Exam dates and retake possibilities
There is no exam on this course. Every student reserves a 30 min evaluation slot where they will show the task and project results (portfolio) to verify the skills and knowledge required to pass the course. The evaluation will be carried out with 1-on-1 conversations together with the course teacher. The reservation of the evaluation slots will be made possible through the learning platform.
During the last 2 weeks after classes will be reserved for the 1-on-1 evaluations.
Alternative completion methods
You have the right to apply for recognition of your studies if you have prior learning (e.g. university studies completed elsewhere) that can be accredited towards the degree you are currently completing.
The recognition of prior learning is possible in three primary ways: accreditation (replacement or inclusion), recognition of informal learning and studification.
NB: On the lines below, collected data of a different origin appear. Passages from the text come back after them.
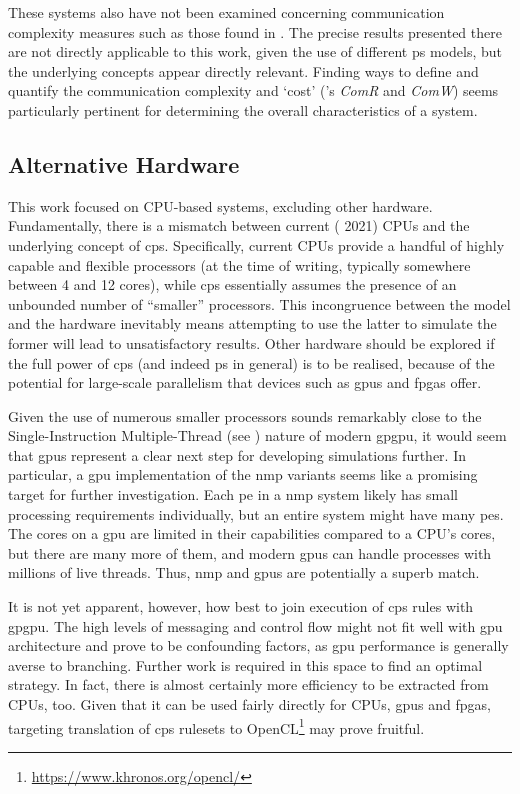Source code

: These systems also have not been examined concerning communication complexity measures such as those found in \cite{Juayong2020}.  The precise results presented there are not directly applicable to this work, given the use of different \gls{ps} models, but the underlying concepts appear directly relevant.  Finding ways to define and quantify the communication complexity and `cost' (\cite{Juayong2020}'s \emph{ComR} and \emph{ComW}) seems particularly pertinent for determining the overall characteristics of a system.


\subsection{Alternative Hardware}
This work focused on CPU-based systems, excluding other hardware.  Fundamentally, there is a mismatch between current (\circa{} 2021) CPUs and the underlying concept of \gls{cps}.  Specifically, current CPUs provide a handful of highly capable and flexible processors (at the time of writing, typically somewhere between 4 and 12 cores), while \gls{cps} essentially assumes the presence of an unbounded number of ``smaller'' processors.  This incongruence between the model and the hardware inevitably means attempting to use the latter to simulate the former will lead to unsatisfactory results.  Other hardware should be explored if the full power of \gls{cps} (and indeed \gls{ps} in general) is to be realised, because of the potential for large-scale parallelism that devices such as \glspl{gpu} and \glspl{fpga} offer.

Given the use of numerous smaller processors sounds remarkably close to the Single-Instruction Multiple-Thread (see \cite[Ch. 4.4.1]{Hennessy2012}) nature of modern \gls{gpgpu}, it would seem that \glspl{gpu} represent a clear next step for developing simulations further.  In particular, a \gls{gpu} implementation of the \gls{nmp} variants seems like a promising target for further investigation.  Each \gls{pe} in a \gls{nmp} system likely has small processing requirements individually, but an entire system might have many \glspl{pe}.  The cores on a \gls{gpu} are limited in their capabilities compared to a CPU's cores, but there are many more of them, and modern \glspl{gpu} can handle processes with millions of live threads.  Thus, \gls{nmp} and \glspl{gpu} are potentially a superb match.

It is not yet apparent, however, how best to join execution of \gls{cps} rules with \gls{gpgpu}.  The high levels of messaging and control flow might not fit well with \gls{gpu} architecture and prove to be confounding factors, as \gls{gpu} performance is generally averse to branching.  Further work is required in this space to find an optimal strategy.  In fact, there is almost certainly more efficiency to be extracted from CPUs, too.  Given that it can be used fairly directly for CPUs, \glspl{gpu} and \glspl{fpga}, targeting translation of \gls{cps} \glspl{ruleset} to OpenCL\footnote{\url{https://www.khronos.org/opencl/}} may prove fruitful.

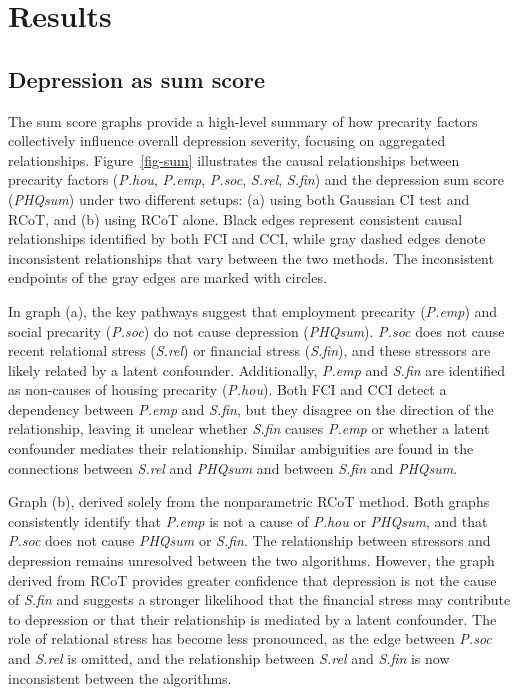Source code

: \documentclass[
]{article}
\begin{document}
\section{Results}\label{results}

\subsection{Depression as sum score}\label{depression-as-sum-score}

The sum score graphs provide a high-level summary of how precarity
factors collectively influence overall depression severity, focusing on
aggregated relationships. Figure~\ref{fig-sum} illustrates the causal
relationships between precarity factors (\emph{P.hou}, \emph{P.emp},
\emph{P.soc}, \emph{S.rel}, \emph{S.fin}) and the depression sum score
(\emph{PHQsum}) under two different setups: (a) using both Gaussian CI
test and RCoT, and (b) using RCoT alone. Black edges represent
consistent causal relationships identified by both FCI and CCI, while
gray dashed edges denote inconsistent relationships that vary between
the two methods. The inconsistent endpoints of the gray edges are marked
with circles.

In graph (a), the key pathways suggest that employment precarity
(\emph{P.emp}) and social precarity (\emph{P.soc}) do not cause
depression (\emph{PHQsum}). \emph{P.soc} does not cause recent
relational stress (\emph{S.rel}) or financial stress (\emph{S.fin}), and
these stressors are likely related by a latent confounder. Additionally,
\emph{P.emp} and \emph{S.fin} are identified as non-causes of housing
precarity (\emph{P.hou}). Both FCI and CCI detect a dependency between
\emph{P.emp} and \emph{S.fin}, but they disagree on the direction of the
relationship, leaving it unclear whether \emph{S.fin} causes
\emph{P.emp} or whether a latent confounder mediates their relationship.
Similar ambiguities are found in the connections between \emph{S.rel}
and \emph{PHQsum} and between \emph{S.fin} and \emph{PHQsum}.

Graph (b), derived solely from the nonparametric RCoT method. Both
graphs consistently identify that \emph{P.emp} is not a cause of
\emph{P.hou} or \emph{PHQsum}, and that \emph{P.soc} does not cause
\emph{PHQsum} or \emph{S.fin}. The relationship between stressors and
depression remains unresolved between the two algorithms. However, the
graph derived from RCoT provides greater confidence that depression is
not the cause of \emph{S.fin} and suggests a stronger likelihood that
the financial stress may contribute to depression or that their
relationship is mediated by a latent confounder. The role of relational
stress has become less pronounced, as the edge between \emph{P.soc} and
\emph{S.rel} is omitted, and the relationship between \emph{S.rel} and
\emph{S.fin} is now inconsistent between the algorithms.
\end{document}

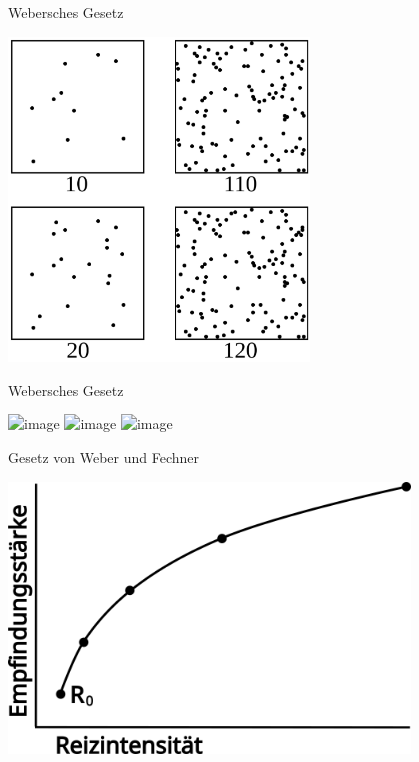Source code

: \documentclass[aspectratio=169]{beamer}
\begin{document}
\begin{frame}{Webersches Gesetz}
\begin{center}
    \includegraphics[width=0.6\textwidth]{Weber-Fechner_law_demo_-_dots.svg.png}
\end{center}
\end{frame}


\begin{frame}{Webersches Gesetz}

\begin{center}
    \includegraphics<1>[width=0.8\textwidth]{weber_fechner_1.png}
    \includegraphics<2>[width=0.8\textwidth]{weber_fechner_2.png}
    \includegraphics<3>[width=0.8\textwidth]{weber_fechner_3.png}
\end{center}
    
\end{frame}


\begin{frame}{Gesetz von Weber und Fechner}

\begin{center}
    \includegraphics[width=0.8\textwidth]{weber_fechner.png}
\end{center}
    


\end{frame}
\end{document}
More precise info: JAMK Degree Regulations, section 17.
Student workload
One credit corresponds to an average of 27 hours of work, which means that the load of five credits is approximately 135 hours. The load is distributed roughly the following way:
- Lectures: ~30h
- In-class activities: ~30h
- Weekly tasks: ~20h
- Projects and preparing for lectures: ~40h
- End task / portfolio: ~10h
Content scheduling
General scheduling:
- 2 hours per week for lectures (virtual)
- 2 hours per week for in-class activities
Further information for students
Open UAS places are included in the total capacity (spots)
Evaluation scale
0-5
Evaluation criteria, satisfactory (1-2)
Sufficient (1): You have basic knowledge of the game engine’s functionalities, pre-existing components, assets and/or example projects, and how they are used in the creation of game content or simple game prototypes. You can be productive in a limited role as an implementer of specific specialty area.
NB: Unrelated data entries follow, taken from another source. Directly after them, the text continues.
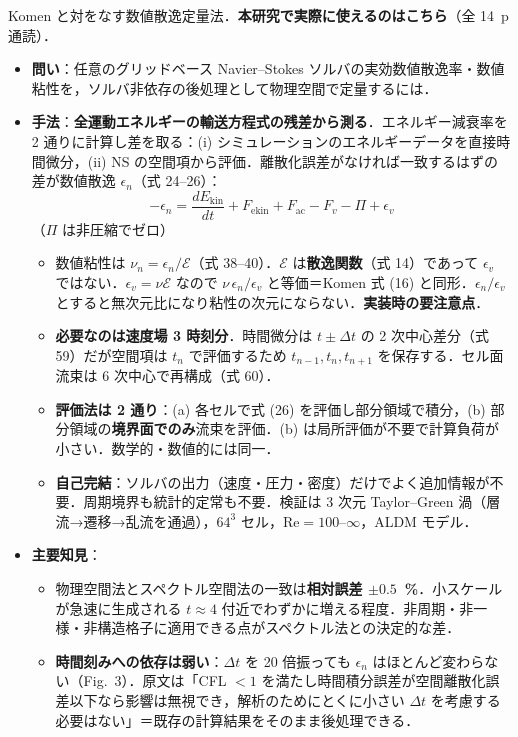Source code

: \documentclass[11pt]{jsarticle}
\newcommand{\litref}[1]{{\large\bfseries\color{citecolor}#1}}
\begin{document}
\noindent\litref{Schranner et al. (2015)}\quad Komen と対をなす数値散逸定量法．\textbf{本研究で実際に使えるのはこちら}（全 14~p 通読）．
\begin{itemize}
  \item \textbf{問い}：任意のグリッドベース Navier--Stokes ソルバの実効数値散逸率・数値粘性を，ソルバ非依存の後処理として物理空間で定量するには．
  \item \textbf{手法}：\textbf{全運動エネルギーの輸送方程式の残差から測る}．エネルギー減衰率を 2 通りに計算し差を取る：(i) シミュレーションのエネルギーデータを直接時間微分，(ii) NS の空間項から評価．離散化誤差がなければ一致するはずの差が数値散逸 $\epsilon_n$（式 24--26）：
  \[ -\epsilon_n = \frac{dE_\mathrm{kin}}{dt} + F_\mathrm{ekin} + F_\mathrm{ac} - F_v - \Pi + \epsilon_v \]
  （$\Pi$ は非圧縮でゼロ）
  \begin{itemize}
    \item 数値粘性は $\nu_n = \epsilon_n/\mathcal{E}$（式 38--40）．$\mathcal{E}$ は\textbf{散逸関数}（式 14）であって $\epsilon_v$ ではない．$\epsilon_v = \nu\mathcal{E}$ なので $\nu\,\epsilon_n/\epsilon_v$ と等価＝Komen 式 (16) と同形．$\epsilon_n/\epsilon_v$ とすると無次元比になり粘性の次元にならない．\textbf{実装時の要注意点}．
    \item \textbf{必要なのは速度場 3 時刻分}．時間微分は $t \pm \Delta t$ の 2 次中心差分（式 59）だが空間項は $t_n$ で評価するため $t_{n-1}, t_n, t_{n+1}$ を保存する．セル面流束は 6 次中心で再構成（式 60）．
    \item \textbf{評価法は 2 通り}：(a) 各セルで式 (26) を評価し部分領域で積分，(b) 部分領域の\textbf{境界面でのみ}流束を評価．(b) は局所評価が不要で計算負荷が小さい．数学的・数値的には同一．
    \item \textbf{自己完結}：ソルバの出力（速度・圧力・密度）だけでよく追加情報が不要．周期境界も統計的定常も不要．検証は 3 次元 Taylor--Green 渦（層流→遷移→乱流を通過），$64^3$ セル，$\mathrm{Re} = 100$--$\infty$，ALDM モデル．
  \end{itemize}
  \item \textbf{主要知見}：
  \begin{itemize}
    \item 物理空間法とスペクトル空間法の一致は\textbf{相対誤差 $\pm 0.5$~\%}．小スケールが急速に生成される $t \approx 4$ 付近でわずかに増える程度．非周期・非一様・非構造格子に適用できる点がスペクトル法との決定的な差．
    \item \textbf{時間刻みへの依存は弱い}：$\Delta t$ を 20 倍振っても $\epsilon_n$ はほとんど変わらない（Fig.~3）．原文は「CFL $<1$ を満たし時間積分誤差が空間離散化誤差以下なら影響は無視でき，解析のためにとくに小さい $\Delta t$ を考慮する必要はない」＝既存の計算結果をそのまま後処理できる．

\end{itemize}
\end{itemize}
\end{document}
Satisfactory (2): You comprehend and are capable of using the game engine’s functionalities, pre-existing components, assets and/or example projects. You are able to show your skills through a simple game prototype created with ready asset(s).
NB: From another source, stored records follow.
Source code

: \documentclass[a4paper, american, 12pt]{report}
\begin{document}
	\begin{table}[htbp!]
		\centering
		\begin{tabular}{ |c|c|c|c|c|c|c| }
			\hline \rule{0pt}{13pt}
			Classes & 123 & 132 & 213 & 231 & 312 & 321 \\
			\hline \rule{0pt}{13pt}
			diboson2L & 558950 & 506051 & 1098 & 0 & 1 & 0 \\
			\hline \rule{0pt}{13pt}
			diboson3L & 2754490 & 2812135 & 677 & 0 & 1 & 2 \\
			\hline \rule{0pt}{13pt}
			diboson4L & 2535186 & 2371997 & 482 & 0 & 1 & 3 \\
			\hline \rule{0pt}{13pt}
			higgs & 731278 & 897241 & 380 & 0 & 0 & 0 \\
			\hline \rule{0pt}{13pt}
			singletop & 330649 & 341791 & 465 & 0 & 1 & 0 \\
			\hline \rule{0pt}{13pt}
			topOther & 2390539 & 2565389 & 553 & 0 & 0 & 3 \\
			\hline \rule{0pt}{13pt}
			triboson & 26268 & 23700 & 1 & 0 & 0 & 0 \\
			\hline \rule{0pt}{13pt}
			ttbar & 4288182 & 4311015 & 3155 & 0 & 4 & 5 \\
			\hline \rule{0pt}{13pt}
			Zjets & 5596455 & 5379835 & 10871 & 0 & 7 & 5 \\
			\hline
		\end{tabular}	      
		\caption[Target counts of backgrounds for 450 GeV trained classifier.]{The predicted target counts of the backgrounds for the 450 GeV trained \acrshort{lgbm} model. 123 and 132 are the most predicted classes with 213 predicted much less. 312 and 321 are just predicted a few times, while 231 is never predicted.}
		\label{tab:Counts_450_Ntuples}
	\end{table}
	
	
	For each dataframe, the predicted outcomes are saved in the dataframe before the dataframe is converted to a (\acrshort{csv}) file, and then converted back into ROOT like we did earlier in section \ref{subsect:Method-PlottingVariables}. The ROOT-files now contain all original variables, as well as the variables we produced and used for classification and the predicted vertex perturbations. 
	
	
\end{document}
Evaluation criteria, good (3-4)
Good (3): You can analyze a variety of the game engine’s functionality and pre-existing components, assets and/or example projects. You are capable of using them to create simple game prototype(s) that take several ready assets into use. You can be productive in a role as an implementer of specific specialty area.
Very Good (4): You have a thorough understanding of the game engine’s functionalities, pre-existing components, assets and/or example projects. You are capable of using them to create complex game prototype(s) that take several ready assets into use. You are capable of using 3rd party extensions, or modify the used assets (game content or functionalities). You have participated into the group game prototype creation process.
Evaluation criteria, excellent (5)
Excellent (5): You can critically evaluate the game engine’s functionality and pre-existing components, assets and/or example projects. You are capable of using them to create complex game prototype(s). You also have in-depth knowledge on some specific part(s) of the game engine and asset(s). You have participated into the group game prototype creation process.
Prerequisites
Minimal competence in C# (language overall, basic structures, syntax, objects). Previous competence with the game engine is a plus (installing, prefabs, using scripts in the game engine). Skills with other related tools, like version control and IDE, are useful.
Sufficient skills in the programming language and other related tools.